O cenário do debate público sobre segurança revela uma preocupante tendência: a crítica às ideias cede espaço para insultos e ameaças pessoais, especialmente contra profissionais que se dedicam à análise técnica e científica do tema. Condenar alguém por sua aparência física ou recorrer à intimidação é abandonar princípios democráticos e transformar o espaço de diálogo em campo de linchamento simbólico. Nenhum argumento ganha força ao diminuir o outro.
Recorrentemente se tenta desqualificar a contribuição de especialistas alegando que “não entram em favela como os policiais”, sugerindo que só a experiência empírica do confronto armado legitima a participação no debate sobre segurança pública. Tal visão ignora o papel fundamental da reflexão científica e da análise técnica. Há profissionais que, além de atuação acadêmica, possuem larga experiência em cargos de gestão na segurança pública, participaram da elaboração de protocolos operacionais e também na formação e treinamento de agentes. A trajetória que une teoria e prática fortalece o compromisso ético e a autoridade técnica na discussão sobre o uso da força e a construção de políticas públicas.
Por outro lado, assim como a academia não deve desprezar o conhecimento empírico dos policiais da ponta da linha, é igualmente indispensável valorizar a contribuição do saber construído coletivamente, por meio de pesquisa, experimentação e análise crítica. O avanço das políticas de segurança exige a construção de pontes entre saberes distintos — práticos e teóricos —, evitando reducionismos prejudiciais que empobrecem o debate e a própria sociedade. O equilíbrio entre experiência vivida e conhecimento sistematizado é o que torna o debate público vigoroso, plural e produtivo.
Por isso, é fundamental questionar a quem interessa reduzir essa discussão a uma disputa entre quem vive e quem estuda. Essa simplificação serve a grupos que temem o escrutínio qualificado das práticas cotidianas e preferem transformar o conhecimento crítico em inimigo. Ao opor saber empírico e acadêmico, minam-se as pontes necessárias para gerar soluções mais humanas, eficazes e menos letais. Menosprezar o papel da pesquisa é perpetuar rotinas violentas e impedir avaliações transparentes das políticas de segurança.

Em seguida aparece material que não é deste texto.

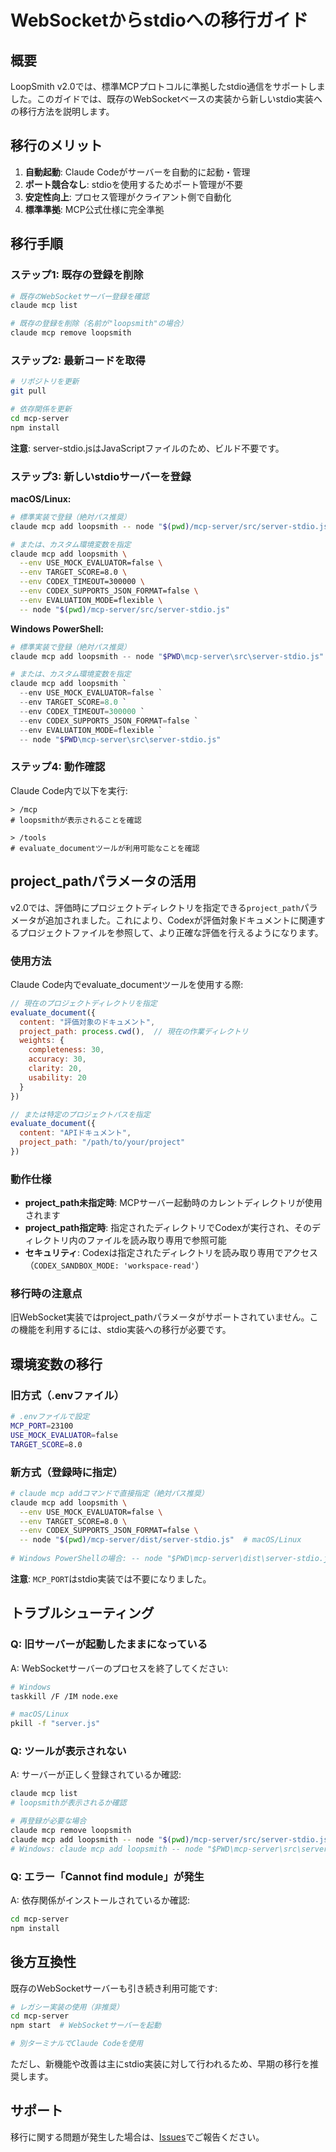 # WebSocketからstdioへの移行ガイド

## 概要

LoopSmith v2.0では、標準MCPプロトコルに準拠したstdio通信をサポートしました。このガイドでは、既存のWebSocketベースの実装から新しいstdio実装への移行方法を説明します。

## 移行のメリット

1. **自動起動**: Claude Codeがサーバーを自動的に起動・管理
2. **ポート競合なし**: stdioを使用するためポート管理が不要
3. **安定性向上**: プロセス管理がクライアント側で自動化
4. **標準準拠**: MCP公式仕様に完全準拠

## 移行手順

### ステップ1: 既存の登録を削除

```bash
# 既存のWebSocketサーバー登録を確認
claude mcp list

# 既存の登録を削除（名前が"loopsmith"の場合）
claude mcp remove loopsmith
```

### ステップ2: 最新コードを取得

```bash
# リポジトリを更新
git pull

# 依存関係を更新
cd mcp-server
npm install
```

**注意**: server-stdio.jsはJavaScriptファイルのため、ビルド不要です。

### ステップ3: 新しいstdioサーバーを登録

**macOS/Linux:**

```bash
# 標準実装で登録（絶対パス推奨）
claude mcp add loopsmith -- node "$(pwd)/mcp-server/src/server-stdio.js"

# または、カスタム環境変数を指定
claude mcp add loopsmith \
  --env USE_MOCK_EVALUATOR=false \
  --env TARGET_SCORE=8.0 \
  --env CODEX_TIMEOUT=300000 \
  --env CODEX_SUPPORTS_JSON_FORMAT=false \
  --env EVALUATION_MODE=flexible \
  -- node "$(pwd)/mcp-server/src/server-stdio.js"
```

**Windows PowerShell:**

```powershell
# 標準実装で登録（絶対パス推奨）
claude mcp add loopsmith -- node "$PWD\mcp-server\src\server-stdio.js"

# または、カスタム環境変数を指定
claude mcp add loopsmith `
  --env USE_MOCK_EVALUATOR=false `
  --env TARGET_SCORE=8.0 `
  --env CODEX_TIMEOUT=300000 `
  --env CODEX_SUPPORTS_JSON_FORMAT=false `
  --env EVALUATION_MODE=flexible `
  -- node "$PWD\mcp-server\src\server-stdio.js"
```

### ステップ4: 動作確認

Claude Code内で以下を実行:

```
> /mcp
# loopsmithが表示されることを確認

> /tools
# evaluate_documentツールが利用可能なことを確認
```

## project_pathパラメータの活用

v2.0では、評価時にプロジェクトディレクトリを指定できる`project_path`パラメータが追加されました。これにより、Codexが評価対象ドキュメントに関連するプロジェクトファイルを参照して、より正確な評価を行えるようになります。

### 使用方法

Claude Code内でevaluate_documentツールを使用する際:

```javascript
// 現在のプロジェクトディレクトリを指定
evaluate_document({
  content: "評価対象のドキュメント",
  project_path: process.cwd(),  // 現在の作業ディレクトリ
  weights: {
    completeness: 30,
    accuracy: 30,
    clarity: 20,
    usability: 20
  }
})

// または特定のプロジェクトパスを指定
evaluate_document({
  content: "APIドキュメント",
  project_path: "/path/to/your/project"
})
```

### 動作仕様

- **project_path未指定時**: MCPサーバー起動時のカレントディレクトリが使用されます
- **project_path指定時**: 指定されたディレクトリでCodexが実行され、そのディレクトリ内のファイルを読み取り専用で参照可能
- **セキュリティ**: Codexは指定されたディレクトリを読み取り専用でアクセス（`CODEX_SANDBOX_MODE: 'workspace-read'`）

### 移行時の注意点

旧WebSocket実装ではproject_pathパラメータがサポートされていません。この機能を利用するには、stdio実装への移行が必要です。

## 環境変数の移行

### 旧方式（.envファイル）

```bash
# .envファイルで設定
MCP_PORT=23100
USE_MOCK_EVALUATOR=false
TARGET_SCORE=8.0
```

### 新方式（登録時に指定）

```bash
# claude mcp addコマンドで直接指定（絶対パス推奨）
claude mcp add loopsmith \
  --env USE_MOCK_EVALUATOR=false \
  --env TARGET_SCORE=8.0 \
  --env CODEX_SUPPORTS_JSON_FORMAT=false \
  -- node "$(pwd)/mcp-server/dist/server-stdio.js"  # macOS/Linux
  
# Windows PowerShellの場合: -- node "$PWD\mcp-server\dist\server-stdio.js"
```

**注意**: `MCP_PORT`はstdio実装では不要になりました。

## トラブルシューティング

### Q: 旧サーバーが起動したままになっている

A: WebSocketサーバーのプロセスを終了してください:

```bash
# Windows
taskkill /F /IM node.exe

# macOS/Linux
pkill -f "server.js"
```

### Q: ツールが表示されない

A: サーバーが正しく登録されているか確認:

```bash
claude mcp list
# loopsmithが表示されるか確認

# 再登録が必要な場合
claude mcp remove loopsmith
claude mcp add loopsmith -- node "$(pwd)/mcp-server/src/server-stdio.js"  # macOS/Linux
# Windows: claude mcp add loopsmith -- node "$PWD\mcp-server\src\server-stdio.js"
```

### Q: エラー「Cannot find module」が発生

A: 依存関係がインストールされているか確認:

```bash
cd mcp-server
npm install
```

## 後方互換性

既存のWebSocketサーバーも引き続き利用可能です:

```bash
# レガシー実装の使用（非推奨）
cd mcp-server
npm start  # WebSocketサーバーを起動

# 別ターミナルでClaude Codeを使用
```

ただし、新機能や改善は主にstdio実装に対して行われるため、早期の移行を推奨します。

## サポート

移行に関する問題が発生した場合は、[Issues](https://github.com/yourusername/loopsmith/issues)でご報告ください。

O pensamento crítico não se faz sob ameaça. Quando o medo cala a pesquisa e o debate, a sociedade perde a capacidade de compreender e reformar seus próprios problemas. Defender o direito ao contraditório e à livre expressão é defender o direito de todos os profissionais, pesquisadores, jornalistas e cidadãos de dialogarem sobre segurança sem medo de perseguição.
Mais grave ainda, o crescimento do anti-intelectualismo transforma o debate público em trincheira e sabota a formulação de políticas sérias. Atacar especialistas desmonta não só universidades e centros de pesquisa, mas o próprio conceito de conhecimento como ferramenta de transformação social. O ódio à ciência interessa a quem aposta no obscurantismo para manter privilégios e evitar responsabilização. Combater esse ambiente é ato de resistência democrática e condição essencial para uma segurança pública justa e racional.